CHICAGO, ILLINOIS – OCTOBER 19: American filmmaker Nia DaCosta during the Q&A at the 61st Chicago Film Festival for the film “Hedda” at Music Box Theatre on October 19, 2025 in Chicago, Illinois. (Photo by Barry Brecheisen/Getty Images)

‘Marvel Kept Going and Going…’

DaCosta wrote Hedda back in 2018, around the time of her debut film, Little Woods (2018), and had intended to make the low-budget indie her next film. But Hollywood had other plans. When asked why it took so long to realize the project, DaCosta replied: “I wasn’t trying. I wrote it in 2018, and then I came to the U.K. and did two episodes of Top Boy. And then while I was doing Top Boy, I got Candyman. And then, while I was doing Candyman, Marvel happened. And then Marvel kept going and going and going, and felt like it would never end, and then somewhere in, like, year 100, I said, ‘I have to make Hedda next, because I have to come back to my own voice.’”

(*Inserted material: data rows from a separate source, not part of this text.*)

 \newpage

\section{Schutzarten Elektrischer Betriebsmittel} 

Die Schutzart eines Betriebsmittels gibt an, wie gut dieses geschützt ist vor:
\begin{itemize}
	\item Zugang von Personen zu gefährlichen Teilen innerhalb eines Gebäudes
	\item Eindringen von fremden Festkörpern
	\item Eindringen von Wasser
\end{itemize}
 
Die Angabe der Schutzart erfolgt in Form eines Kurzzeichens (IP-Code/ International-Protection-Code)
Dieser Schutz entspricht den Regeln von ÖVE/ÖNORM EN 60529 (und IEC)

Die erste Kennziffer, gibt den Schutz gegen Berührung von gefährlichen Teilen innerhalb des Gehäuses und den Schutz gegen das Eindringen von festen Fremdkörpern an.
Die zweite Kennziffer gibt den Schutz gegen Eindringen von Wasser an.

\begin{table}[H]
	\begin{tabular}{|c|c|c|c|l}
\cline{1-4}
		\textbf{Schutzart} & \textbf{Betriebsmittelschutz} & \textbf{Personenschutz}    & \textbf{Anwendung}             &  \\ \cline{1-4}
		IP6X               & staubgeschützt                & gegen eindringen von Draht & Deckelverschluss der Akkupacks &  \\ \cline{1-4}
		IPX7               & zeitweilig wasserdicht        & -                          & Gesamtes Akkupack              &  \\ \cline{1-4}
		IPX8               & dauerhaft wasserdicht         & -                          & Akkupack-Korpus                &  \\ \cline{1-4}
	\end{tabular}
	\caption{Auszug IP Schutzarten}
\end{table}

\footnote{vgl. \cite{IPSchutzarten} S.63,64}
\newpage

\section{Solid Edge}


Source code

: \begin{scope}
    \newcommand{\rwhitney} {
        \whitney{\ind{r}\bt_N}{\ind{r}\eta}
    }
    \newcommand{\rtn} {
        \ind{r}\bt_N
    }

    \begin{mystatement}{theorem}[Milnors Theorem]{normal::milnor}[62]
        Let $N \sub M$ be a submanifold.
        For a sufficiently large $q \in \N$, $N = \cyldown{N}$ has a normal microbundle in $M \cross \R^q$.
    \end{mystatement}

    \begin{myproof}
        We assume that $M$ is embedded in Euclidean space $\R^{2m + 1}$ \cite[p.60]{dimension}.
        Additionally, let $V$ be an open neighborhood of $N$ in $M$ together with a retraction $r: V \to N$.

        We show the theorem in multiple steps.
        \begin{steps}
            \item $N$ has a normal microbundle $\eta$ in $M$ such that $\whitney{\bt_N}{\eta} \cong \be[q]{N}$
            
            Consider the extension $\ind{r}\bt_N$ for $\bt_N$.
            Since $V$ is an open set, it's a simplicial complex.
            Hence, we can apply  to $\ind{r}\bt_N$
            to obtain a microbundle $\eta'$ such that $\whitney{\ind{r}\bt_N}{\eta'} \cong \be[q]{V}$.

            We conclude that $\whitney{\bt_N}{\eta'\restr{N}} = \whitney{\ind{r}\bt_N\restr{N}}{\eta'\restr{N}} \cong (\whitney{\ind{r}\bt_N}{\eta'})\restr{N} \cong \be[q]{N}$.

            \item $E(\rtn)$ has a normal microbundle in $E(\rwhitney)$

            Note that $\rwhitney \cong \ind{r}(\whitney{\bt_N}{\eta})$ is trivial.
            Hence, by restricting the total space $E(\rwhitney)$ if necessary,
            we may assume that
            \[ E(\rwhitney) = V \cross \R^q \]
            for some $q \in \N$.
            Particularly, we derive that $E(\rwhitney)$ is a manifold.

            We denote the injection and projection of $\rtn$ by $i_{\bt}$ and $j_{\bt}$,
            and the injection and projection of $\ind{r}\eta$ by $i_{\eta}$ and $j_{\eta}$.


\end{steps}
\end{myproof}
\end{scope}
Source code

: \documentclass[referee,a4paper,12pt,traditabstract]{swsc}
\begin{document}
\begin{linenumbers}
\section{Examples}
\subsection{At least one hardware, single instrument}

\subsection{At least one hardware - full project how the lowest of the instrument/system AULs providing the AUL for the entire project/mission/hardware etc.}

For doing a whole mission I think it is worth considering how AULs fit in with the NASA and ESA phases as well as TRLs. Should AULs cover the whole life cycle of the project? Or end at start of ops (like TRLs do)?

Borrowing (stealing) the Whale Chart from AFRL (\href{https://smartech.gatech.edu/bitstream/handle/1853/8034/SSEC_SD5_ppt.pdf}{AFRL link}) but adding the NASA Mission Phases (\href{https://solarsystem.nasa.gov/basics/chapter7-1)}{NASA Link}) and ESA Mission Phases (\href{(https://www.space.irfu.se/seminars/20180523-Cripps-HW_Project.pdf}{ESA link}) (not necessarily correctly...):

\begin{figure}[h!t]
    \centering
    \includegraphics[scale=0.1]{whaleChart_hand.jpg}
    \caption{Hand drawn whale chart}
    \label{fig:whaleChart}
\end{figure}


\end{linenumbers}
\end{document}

The Marvels flopped at the box office, netting the lowest all-time opening for any Marvel film upon its release. It grossed just $84.5 million in North America and $206 million worldwide. DaCosta called the experience of making Hedda “the best experience ever, [just] super amazing for myself and my crew,” after spending so many years toiling away at the Marvel factory.

“Did it feel to you, doing [Hedda], that you’re in control?” Kermode asked as DaCosta laughed. “I don’t know what it’s like working in a huge [studio], but I can guess it’s not the easiest experience.”

Marvel Studios

‘What Is This Film Now?’

“It’s an interesting thing, and I think it’s different for everyone, especially at Marvel,” DaCosta explained. “I will say, the shoot was so much fun—or, our initial shoot, our principal photography. And then as most people know, in post [production] things take on a life of their own. I think during our second round of reshoots my crew were kind of like, ‘All right, what are we doing? What’s going on? What is this film now?’”

DaCosta concluded: “I think with Hedda, it was nice to know—not just that we all loved the script and that it’s finite—that we had a limited amount of money, so we knew there weren’t going to be reshoots…As we were getting close to [finishing], I remember my producers going, ‘We just want you to make the movie that you meant to make.’ I had done two studio films, and Hedda was where I remembered, ‘That’s my job. To make my film.’ And I got to do that on 28 [Years Later], which is a franchise movie, but with two director auteurs (Alex Garland and Danny Boyle) who are the producers. Instead of trying to get me to be them, they said, ‘Be you.’”

Hedda is streaming on Amazon Prime from Oct. 31.

28 Years Later: The Bone Temple is in cinemas from Jan. 16, 2026.